BEGIN Data to process
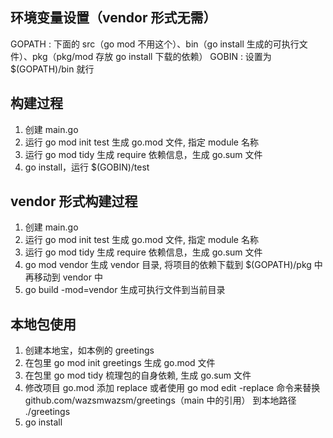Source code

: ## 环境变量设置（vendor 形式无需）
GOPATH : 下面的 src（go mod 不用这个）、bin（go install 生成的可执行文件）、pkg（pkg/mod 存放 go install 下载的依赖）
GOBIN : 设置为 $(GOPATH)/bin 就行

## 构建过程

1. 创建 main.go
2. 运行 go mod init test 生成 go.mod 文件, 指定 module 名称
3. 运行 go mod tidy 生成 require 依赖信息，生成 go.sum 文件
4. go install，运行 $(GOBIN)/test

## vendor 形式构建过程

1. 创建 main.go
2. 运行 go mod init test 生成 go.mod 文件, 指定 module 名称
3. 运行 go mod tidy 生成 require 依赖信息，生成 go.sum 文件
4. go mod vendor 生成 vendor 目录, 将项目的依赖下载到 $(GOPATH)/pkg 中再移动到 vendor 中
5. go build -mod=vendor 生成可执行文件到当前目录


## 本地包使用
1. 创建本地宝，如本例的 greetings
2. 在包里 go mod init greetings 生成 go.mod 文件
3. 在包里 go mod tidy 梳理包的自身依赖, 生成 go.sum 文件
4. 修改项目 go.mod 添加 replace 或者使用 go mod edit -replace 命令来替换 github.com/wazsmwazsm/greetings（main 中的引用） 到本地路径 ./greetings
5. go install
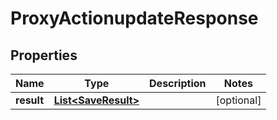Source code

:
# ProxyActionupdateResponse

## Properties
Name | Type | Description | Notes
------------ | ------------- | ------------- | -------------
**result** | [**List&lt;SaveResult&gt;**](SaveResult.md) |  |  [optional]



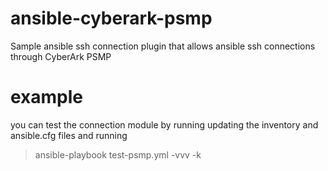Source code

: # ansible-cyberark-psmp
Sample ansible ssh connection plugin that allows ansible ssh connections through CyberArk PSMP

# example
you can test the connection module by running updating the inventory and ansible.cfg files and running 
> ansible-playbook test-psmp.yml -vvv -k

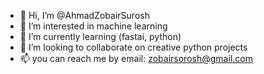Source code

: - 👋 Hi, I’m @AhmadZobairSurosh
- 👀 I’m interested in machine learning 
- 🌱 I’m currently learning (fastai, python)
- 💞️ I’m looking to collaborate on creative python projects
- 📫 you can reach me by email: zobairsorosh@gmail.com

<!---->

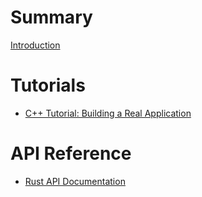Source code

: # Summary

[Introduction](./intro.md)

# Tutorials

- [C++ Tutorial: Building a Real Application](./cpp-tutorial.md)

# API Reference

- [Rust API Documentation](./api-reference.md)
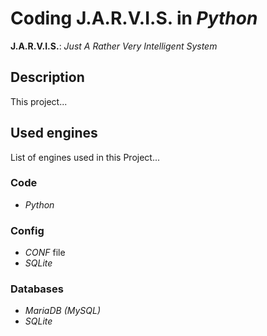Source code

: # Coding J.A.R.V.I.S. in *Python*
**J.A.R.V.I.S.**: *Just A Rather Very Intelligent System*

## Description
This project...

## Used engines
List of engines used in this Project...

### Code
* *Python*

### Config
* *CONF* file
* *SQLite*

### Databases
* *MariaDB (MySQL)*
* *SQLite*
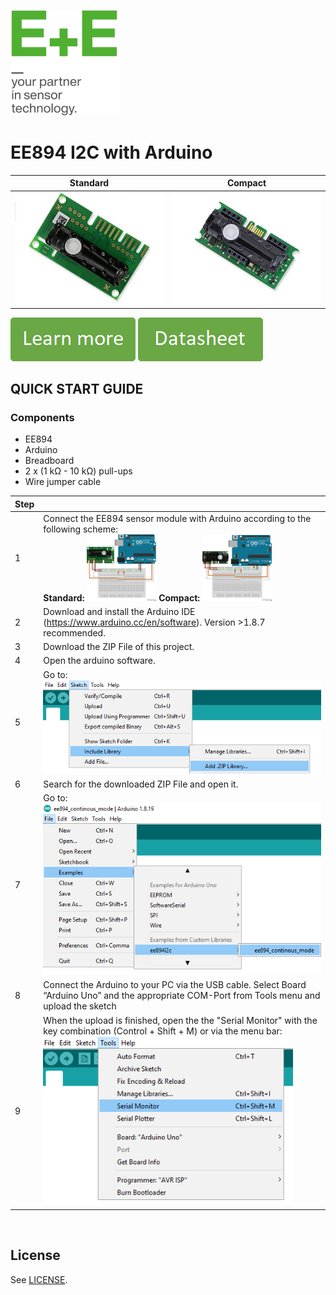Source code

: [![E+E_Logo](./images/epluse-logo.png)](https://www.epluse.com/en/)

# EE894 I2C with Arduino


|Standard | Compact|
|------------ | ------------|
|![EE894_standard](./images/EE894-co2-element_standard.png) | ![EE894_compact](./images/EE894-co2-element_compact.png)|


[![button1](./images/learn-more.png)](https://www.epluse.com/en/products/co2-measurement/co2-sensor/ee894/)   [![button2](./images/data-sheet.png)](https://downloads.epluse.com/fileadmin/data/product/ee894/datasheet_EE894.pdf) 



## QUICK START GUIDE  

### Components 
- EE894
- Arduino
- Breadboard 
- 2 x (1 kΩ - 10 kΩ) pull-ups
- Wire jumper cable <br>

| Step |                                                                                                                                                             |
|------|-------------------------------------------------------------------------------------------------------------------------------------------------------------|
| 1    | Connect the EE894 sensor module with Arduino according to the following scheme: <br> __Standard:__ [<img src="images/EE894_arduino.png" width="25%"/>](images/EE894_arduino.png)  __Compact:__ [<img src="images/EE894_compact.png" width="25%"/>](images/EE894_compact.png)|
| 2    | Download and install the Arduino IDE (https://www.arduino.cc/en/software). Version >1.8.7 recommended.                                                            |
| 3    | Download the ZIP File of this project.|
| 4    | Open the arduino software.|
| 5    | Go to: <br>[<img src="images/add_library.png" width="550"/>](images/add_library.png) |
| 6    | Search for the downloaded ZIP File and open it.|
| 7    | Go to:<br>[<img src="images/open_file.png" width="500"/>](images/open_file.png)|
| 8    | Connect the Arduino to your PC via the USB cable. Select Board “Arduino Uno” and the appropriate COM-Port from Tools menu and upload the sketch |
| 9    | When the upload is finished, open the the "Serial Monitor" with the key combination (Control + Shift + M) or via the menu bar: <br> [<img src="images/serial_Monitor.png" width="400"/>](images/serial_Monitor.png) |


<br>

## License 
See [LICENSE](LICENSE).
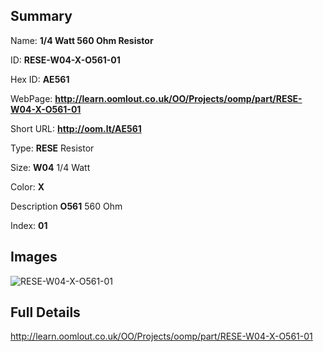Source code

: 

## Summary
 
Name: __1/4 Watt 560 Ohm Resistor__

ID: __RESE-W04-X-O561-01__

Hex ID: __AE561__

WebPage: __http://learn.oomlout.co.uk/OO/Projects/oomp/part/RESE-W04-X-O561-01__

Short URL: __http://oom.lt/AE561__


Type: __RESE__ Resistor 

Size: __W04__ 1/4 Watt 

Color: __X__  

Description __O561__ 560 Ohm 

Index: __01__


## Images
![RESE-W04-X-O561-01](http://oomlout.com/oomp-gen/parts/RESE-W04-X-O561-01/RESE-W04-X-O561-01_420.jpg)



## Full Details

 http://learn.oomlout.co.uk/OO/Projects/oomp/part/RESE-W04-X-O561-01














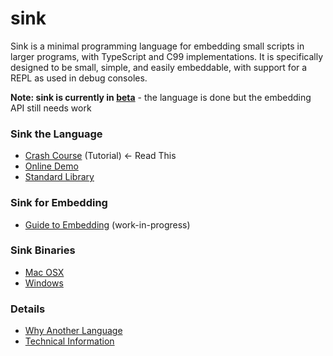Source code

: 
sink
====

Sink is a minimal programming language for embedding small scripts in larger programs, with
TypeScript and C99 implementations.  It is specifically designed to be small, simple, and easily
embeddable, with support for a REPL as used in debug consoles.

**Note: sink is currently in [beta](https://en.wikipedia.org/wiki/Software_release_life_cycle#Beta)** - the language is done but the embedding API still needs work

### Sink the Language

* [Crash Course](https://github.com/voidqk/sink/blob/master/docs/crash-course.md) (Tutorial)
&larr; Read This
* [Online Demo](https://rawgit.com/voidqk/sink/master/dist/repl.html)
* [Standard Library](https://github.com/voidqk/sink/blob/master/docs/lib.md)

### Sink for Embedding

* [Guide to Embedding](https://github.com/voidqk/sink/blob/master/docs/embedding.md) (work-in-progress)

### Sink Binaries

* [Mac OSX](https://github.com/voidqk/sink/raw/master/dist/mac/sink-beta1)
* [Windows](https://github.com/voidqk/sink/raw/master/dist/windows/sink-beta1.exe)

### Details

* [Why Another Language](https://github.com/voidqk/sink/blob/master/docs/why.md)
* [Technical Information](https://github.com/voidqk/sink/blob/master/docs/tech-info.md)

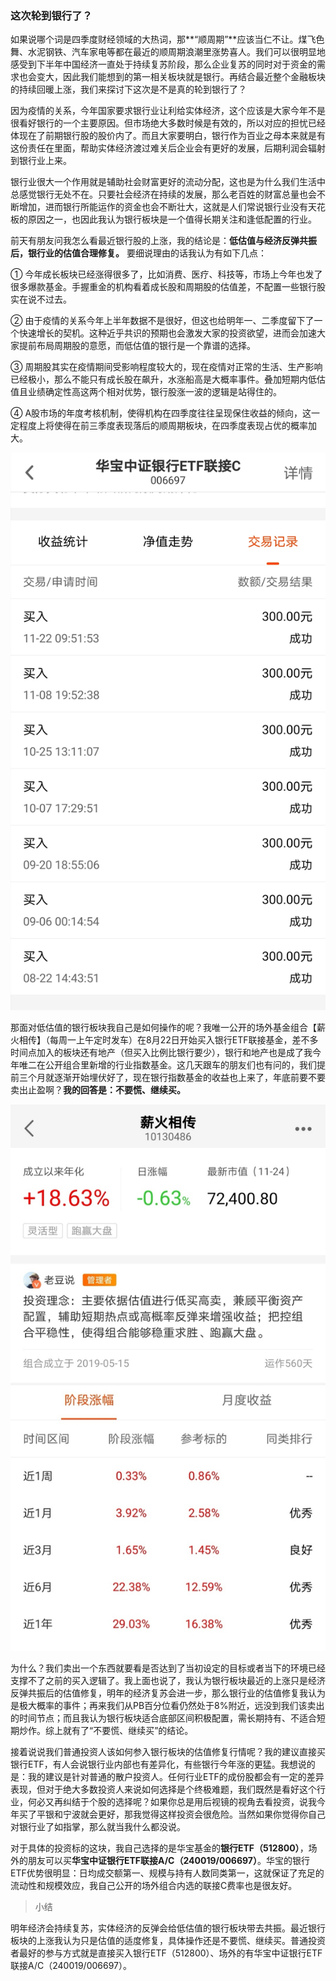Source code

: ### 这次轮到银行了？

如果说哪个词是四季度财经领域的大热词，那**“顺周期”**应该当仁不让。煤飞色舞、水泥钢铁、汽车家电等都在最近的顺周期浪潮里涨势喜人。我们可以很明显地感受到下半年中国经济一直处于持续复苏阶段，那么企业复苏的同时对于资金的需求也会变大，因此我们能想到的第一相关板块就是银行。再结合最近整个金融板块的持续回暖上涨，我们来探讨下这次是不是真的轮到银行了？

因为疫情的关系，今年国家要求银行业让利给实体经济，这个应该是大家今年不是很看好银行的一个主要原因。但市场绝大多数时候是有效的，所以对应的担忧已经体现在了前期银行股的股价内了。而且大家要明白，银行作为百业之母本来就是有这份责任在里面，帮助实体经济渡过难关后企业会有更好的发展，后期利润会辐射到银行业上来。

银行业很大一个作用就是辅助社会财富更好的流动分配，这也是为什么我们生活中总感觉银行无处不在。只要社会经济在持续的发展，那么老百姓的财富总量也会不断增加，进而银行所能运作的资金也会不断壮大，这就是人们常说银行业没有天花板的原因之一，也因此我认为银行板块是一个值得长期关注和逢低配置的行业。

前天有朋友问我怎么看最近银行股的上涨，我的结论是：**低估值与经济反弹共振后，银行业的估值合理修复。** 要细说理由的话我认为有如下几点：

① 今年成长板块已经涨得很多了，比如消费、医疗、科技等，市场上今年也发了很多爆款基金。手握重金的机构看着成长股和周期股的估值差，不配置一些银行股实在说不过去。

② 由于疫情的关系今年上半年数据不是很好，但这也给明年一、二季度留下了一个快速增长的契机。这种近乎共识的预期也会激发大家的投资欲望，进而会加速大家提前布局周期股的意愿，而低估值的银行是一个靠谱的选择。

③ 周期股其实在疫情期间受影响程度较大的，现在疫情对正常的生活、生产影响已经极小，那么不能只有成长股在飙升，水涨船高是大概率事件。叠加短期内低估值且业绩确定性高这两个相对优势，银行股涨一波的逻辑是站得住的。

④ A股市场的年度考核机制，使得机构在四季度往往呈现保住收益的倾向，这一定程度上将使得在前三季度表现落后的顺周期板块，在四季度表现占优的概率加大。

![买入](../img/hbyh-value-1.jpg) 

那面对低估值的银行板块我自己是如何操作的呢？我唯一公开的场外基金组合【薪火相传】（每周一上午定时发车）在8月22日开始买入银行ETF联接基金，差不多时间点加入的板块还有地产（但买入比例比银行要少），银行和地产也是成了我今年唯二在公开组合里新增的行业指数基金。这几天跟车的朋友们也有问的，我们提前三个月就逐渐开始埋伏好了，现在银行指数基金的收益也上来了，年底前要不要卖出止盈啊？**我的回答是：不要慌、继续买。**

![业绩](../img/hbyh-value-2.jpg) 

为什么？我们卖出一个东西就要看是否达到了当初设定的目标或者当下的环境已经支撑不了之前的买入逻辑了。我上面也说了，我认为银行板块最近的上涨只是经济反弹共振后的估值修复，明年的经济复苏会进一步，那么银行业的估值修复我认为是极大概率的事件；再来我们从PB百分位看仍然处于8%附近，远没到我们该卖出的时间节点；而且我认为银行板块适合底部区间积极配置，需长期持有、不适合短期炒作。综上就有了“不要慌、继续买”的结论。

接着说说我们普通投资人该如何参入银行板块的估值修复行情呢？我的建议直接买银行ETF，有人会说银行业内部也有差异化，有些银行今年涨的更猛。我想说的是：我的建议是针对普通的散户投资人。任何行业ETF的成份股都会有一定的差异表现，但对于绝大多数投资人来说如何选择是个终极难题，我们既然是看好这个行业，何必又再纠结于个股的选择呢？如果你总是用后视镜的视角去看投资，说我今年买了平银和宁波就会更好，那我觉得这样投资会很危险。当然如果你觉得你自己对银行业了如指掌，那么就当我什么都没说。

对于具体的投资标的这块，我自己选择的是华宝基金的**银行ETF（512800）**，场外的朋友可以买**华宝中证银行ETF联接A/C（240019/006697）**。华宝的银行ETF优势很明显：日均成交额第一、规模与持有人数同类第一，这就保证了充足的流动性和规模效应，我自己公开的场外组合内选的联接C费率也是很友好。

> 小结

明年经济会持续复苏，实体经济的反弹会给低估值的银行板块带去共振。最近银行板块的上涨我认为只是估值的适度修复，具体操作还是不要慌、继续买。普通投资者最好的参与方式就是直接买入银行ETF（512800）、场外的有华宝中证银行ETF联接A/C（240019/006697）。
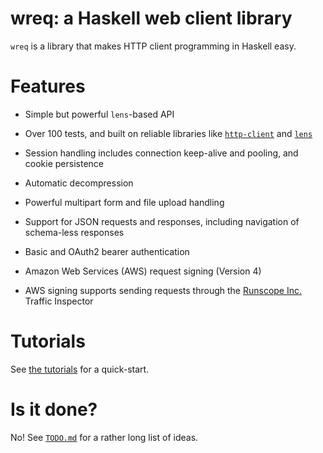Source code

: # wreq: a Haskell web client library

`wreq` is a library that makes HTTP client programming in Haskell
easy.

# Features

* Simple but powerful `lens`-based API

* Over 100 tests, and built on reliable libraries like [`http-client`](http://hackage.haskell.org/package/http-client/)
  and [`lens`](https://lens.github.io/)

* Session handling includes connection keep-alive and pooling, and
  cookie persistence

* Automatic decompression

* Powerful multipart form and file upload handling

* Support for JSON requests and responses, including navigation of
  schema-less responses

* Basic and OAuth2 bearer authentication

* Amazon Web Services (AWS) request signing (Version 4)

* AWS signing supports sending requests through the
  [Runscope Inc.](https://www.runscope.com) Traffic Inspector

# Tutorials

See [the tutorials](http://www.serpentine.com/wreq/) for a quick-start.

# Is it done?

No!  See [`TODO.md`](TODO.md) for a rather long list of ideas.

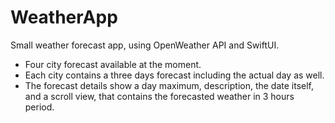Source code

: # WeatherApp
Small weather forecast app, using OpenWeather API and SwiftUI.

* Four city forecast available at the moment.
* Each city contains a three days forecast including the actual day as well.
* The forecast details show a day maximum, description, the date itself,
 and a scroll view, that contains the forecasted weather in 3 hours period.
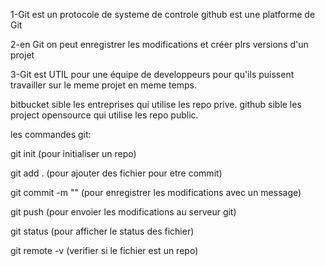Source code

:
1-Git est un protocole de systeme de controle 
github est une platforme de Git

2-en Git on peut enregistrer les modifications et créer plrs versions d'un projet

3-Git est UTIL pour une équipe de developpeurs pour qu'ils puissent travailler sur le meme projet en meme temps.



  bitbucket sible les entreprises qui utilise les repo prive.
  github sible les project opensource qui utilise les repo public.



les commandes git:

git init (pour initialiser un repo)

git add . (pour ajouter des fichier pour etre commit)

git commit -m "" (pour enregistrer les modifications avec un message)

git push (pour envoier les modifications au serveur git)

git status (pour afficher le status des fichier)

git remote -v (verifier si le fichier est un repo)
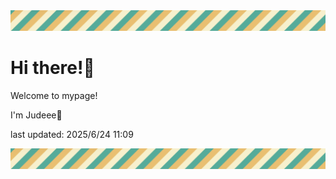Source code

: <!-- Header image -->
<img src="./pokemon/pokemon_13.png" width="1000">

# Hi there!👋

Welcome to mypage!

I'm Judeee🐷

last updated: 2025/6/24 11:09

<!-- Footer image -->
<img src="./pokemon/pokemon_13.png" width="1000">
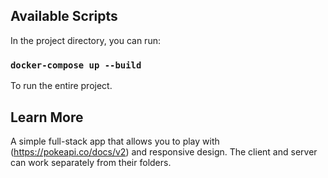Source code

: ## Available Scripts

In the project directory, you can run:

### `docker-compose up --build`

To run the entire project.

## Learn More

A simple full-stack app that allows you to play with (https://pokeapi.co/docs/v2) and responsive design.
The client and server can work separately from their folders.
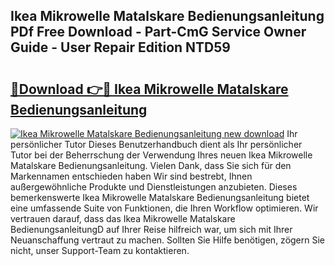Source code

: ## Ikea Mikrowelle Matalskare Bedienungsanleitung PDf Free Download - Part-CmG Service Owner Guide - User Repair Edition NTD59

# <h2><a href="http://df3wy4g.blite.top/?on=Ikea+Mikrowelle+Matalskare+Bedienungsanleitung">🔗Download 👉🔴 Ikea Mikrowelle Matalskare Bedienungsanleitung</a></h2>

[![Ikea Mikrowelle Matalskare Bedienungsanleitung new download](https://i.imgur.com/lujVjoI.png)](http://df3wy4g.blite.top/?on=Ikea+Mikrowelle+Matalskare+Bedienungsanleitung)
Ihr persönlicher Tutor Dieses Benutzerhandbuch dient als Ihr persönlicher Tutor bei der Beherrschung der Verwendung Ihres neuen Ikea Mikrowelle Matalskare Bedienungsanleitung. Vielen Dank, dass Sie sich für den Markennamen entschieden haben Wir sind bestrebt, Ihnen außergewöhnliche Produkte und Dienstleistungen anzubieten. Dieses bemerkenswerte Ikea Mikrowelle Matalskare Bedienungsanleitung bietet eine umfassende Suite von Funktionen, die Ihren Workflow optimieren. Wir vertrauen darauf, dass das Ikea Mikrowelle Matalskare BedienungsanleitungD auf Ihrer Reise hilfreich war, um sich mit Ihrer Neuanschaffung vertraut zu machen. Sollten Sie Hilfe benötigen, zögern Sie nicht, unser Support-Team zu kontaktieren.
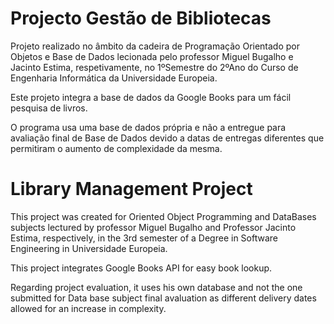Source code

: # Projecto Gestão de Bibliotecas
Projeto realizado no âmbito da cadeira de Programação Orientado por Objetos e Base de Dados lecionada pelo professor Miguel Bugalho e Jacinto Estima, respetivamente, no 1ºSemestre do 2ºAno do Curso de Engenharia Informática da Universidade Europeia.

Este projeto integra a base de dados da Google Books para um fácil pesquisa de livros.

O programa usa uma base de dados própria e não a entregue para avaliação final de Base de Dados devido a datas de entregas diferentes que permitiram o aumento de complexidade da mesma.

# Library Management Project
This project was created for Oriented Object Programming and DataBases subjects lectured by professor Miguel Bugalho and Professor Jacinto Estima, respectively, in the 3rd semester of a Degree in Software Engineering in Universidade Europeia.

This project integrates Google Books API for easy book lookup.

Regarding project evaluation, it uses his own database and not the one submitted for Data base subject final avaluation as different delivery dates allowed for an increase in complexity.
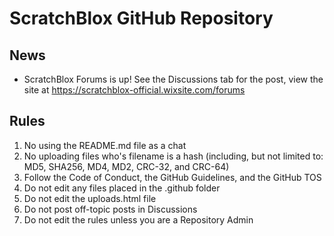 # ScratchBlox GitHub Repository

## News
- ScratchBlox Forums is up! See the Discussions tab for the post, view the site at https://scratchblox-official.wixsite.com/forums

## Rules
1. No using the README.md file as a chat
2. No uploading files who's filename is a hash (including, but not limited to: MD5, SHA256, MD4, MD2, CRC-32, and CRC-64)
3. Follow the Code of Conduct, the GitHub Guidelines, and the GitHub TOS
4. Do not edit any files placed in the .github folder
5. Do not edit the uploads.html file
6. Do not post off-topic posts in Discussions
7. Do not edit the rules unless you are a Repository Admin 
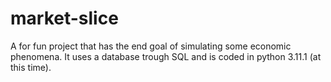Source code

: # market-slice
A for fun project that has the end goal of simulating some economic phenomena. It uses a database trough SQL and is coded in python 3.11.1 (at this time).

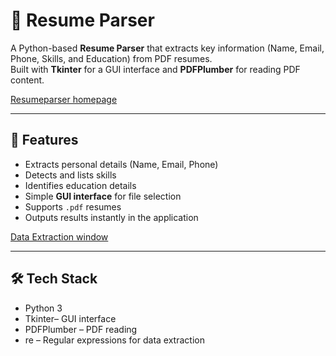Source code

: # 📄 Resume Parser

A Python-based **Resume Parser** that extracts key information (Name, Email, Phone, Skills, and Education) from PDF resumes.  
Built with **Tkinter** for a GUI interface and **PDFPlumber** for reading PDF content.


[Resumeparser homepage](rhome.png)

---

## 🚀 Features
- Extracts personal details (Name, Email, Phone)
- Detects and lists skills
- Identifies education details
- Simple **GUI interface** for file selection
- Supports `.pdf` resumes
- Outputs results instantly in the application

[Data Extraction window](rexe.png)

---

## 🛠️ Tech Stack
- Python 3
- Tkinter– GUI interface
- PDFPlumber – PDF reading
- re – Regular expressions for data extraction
END Data to process
**Description of the task:**
Within the data above, the span starting at the line containing "requests through the" and ending at the line containing "# Is it done?" is to be retyped exactly, with no other lines.

**Answer to the problem:**
* AWS signing supports sending requests through the
  [Runscope Inc.](https://www.runscope.com) Traffic Inspector

# Tutorials

See [the tutorials](http://www.serpentine.com/wreq/) for a quick-start.

# Is it done?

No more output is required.